### YOUR OBJECTIVE
Here is the listing. Print it exactly.

### DATA SUPPLIED
• • • • • • •
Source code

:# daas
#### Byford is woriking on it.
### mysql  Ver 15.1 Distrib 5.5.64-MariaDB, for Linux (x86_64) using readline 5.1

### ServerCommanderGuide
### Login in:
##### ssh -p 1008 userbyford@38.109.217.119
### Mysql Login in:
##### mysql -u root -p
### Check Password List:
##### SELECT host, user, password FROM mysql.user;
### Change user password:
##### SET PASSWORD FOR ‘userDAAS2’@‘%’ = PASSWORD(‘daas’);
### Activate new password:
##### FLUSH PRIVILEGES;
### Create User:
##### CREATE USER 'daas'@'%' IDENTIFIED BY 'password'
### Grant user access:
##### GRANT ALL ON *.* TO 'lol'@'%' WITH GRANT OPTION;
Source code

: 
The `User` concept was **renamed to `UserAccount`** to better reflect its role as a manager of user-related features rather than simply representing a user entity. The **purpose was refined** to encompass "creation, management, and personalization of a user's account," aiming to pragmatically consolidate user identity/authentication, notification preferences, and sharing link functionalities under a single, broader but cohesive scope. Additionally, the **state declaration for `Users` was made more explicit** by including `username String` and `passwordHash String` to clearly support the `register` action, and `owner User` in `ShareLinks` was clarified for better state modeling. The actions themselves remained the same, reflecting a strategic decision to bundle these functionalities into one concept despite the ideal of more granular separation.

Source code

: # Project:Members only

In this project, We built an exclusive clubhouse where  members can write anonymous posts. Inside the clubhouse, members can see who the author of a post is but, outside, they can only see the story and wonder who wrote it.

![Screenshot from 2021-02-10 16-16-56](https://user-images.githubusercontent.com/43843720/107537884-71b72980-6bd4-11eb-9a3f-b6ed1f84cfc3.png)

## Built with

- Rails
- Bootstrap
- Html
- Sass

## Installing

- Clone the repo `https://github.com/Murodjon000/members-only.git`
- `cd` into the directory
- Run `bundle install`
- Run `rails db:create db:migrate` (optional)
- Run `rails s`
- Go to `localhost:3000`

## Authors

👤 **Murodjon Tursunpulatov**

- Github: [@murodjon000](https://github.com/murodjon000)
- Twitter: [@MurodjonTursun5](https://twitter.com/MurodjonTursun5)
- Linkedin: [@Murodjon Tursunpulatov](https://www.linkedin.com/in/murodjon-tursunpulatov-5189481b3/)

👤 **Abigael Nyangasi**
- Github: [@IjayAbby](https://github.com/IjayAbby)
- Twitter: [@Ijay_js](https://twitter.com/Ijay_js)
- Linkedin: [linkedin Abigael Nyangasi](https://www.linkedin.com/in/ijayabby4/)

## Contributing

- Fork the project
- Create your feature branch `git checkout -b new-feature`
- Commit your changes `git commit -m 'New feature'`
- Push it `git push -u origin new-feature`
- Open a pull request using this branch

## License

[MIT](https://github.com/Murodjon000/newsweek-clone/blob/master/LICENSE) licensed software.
• • • • • • •
### COMPLETED TASK
Source code

:# daas
#### Byford is woriking on it.
### mysql  Ver 15.1 Distrib 5.5.64-MariaDB, for Linux (x86_64) using readline 5.1

### ServerCommanderGuide
### Login in:
##### ssh -p 1008 userbyford@38.109.217.119
### Mysql Login in:
##### mysql -u root -p
### Check Password List:
##### SELECT host, user, password FROM mysql.user;
### Change user password:
##### SET PASSWORD FOR ‘userDAAS2’@‘%’ = PASSWORD(‘daas’);
### Activate new password:
##### FLUSH PRIVILEGES;
### Create User:
##### CREATE USER 'daas'@'%' IDENTIFIED BY 'password'
### Grant user access:
##### GRANT ALL ON *.* TO 'lol'@'%' WITH GRANT OPTION;
Source code

: 
The `User` concept was **renamed to `UserAccount`** to better reflect its role as a manager of user-related features rather than simply representing a user entity. The **purpose was refined** to encompass "creation, management, and personalization of a user's account," aiming to pragmatically consolidate user identity/authentication, notification preferences, and sharing link functionalities under a single, broader but cohesive scope. Additionally, the **state declaration for `Users` was made more explicit** by including `username String` and `passwordHash String` to clearly support the `register` action, and `owner User` in `ShareLinks` was clarified for better state modeling. The actions themselves remained the same, reflecting a strategic decision to bundle these functionalities into one concept despite the ideal of more granular separation.

Source code

: # Project:Members only

In this project, We built an exclusive clubhouse where  members can write anonymous posts. Inside the clubhouse, members can see who the author of a post is but, outside, they can only see the story and wonder who wrote it.

![Screenshot from 2021-02-10 16-16-56](https://user-images.githubusercontent.com/43843720/107537884-71b72980-6bd4-11eb-9a3f-b6ed1f84cfc3.png)

## Built with

- Rails
- Bootstrap
- Html
- Sass

## Installing

- Clone the repo `https://github.com/Murodjon000/members-only.git`
- `cd` into the directory
- Run `bundle install`
- Run `rails db:create db:migrate` (optional)
- Run `rails s`
- Go to `localhost:3000`

## Authors

👤 **Murodjon Tursunpulatov**

- Github: [@murodjon000](https://github.com/murodjon000)
- Twitter: [@MurodjonTursun5](https://twitter.com/MurodjonTursun5)
- Linkedin: [@Murodjon Tursunpulatov](https://www.linkedin.com/in/murodjon-tursunpulatov-5189481b3/)

👤 **Abigael Nyangasi**
- Github: [@IjayAbby](https://github.com/IjayAbby)
- Twitter: [@Ijay_js](https://twitter.com/Ijay_js)
- Linkedin: [linkedin Abigael Nyangasi](https://www.linkedin.com/in/ijayabby4/)

## Contributing

- Fork the project
- Create your feature branch `git checkout -b new-feature`
- Commit your changes `git commit -m 'New feature'`
- Push it `git push -u origin new-feature`
- Open a pull request using this branch

## License

[MIT](https://github.com/Murodjon000/newsweek-clone/blob/master/LICENSE) licensed software.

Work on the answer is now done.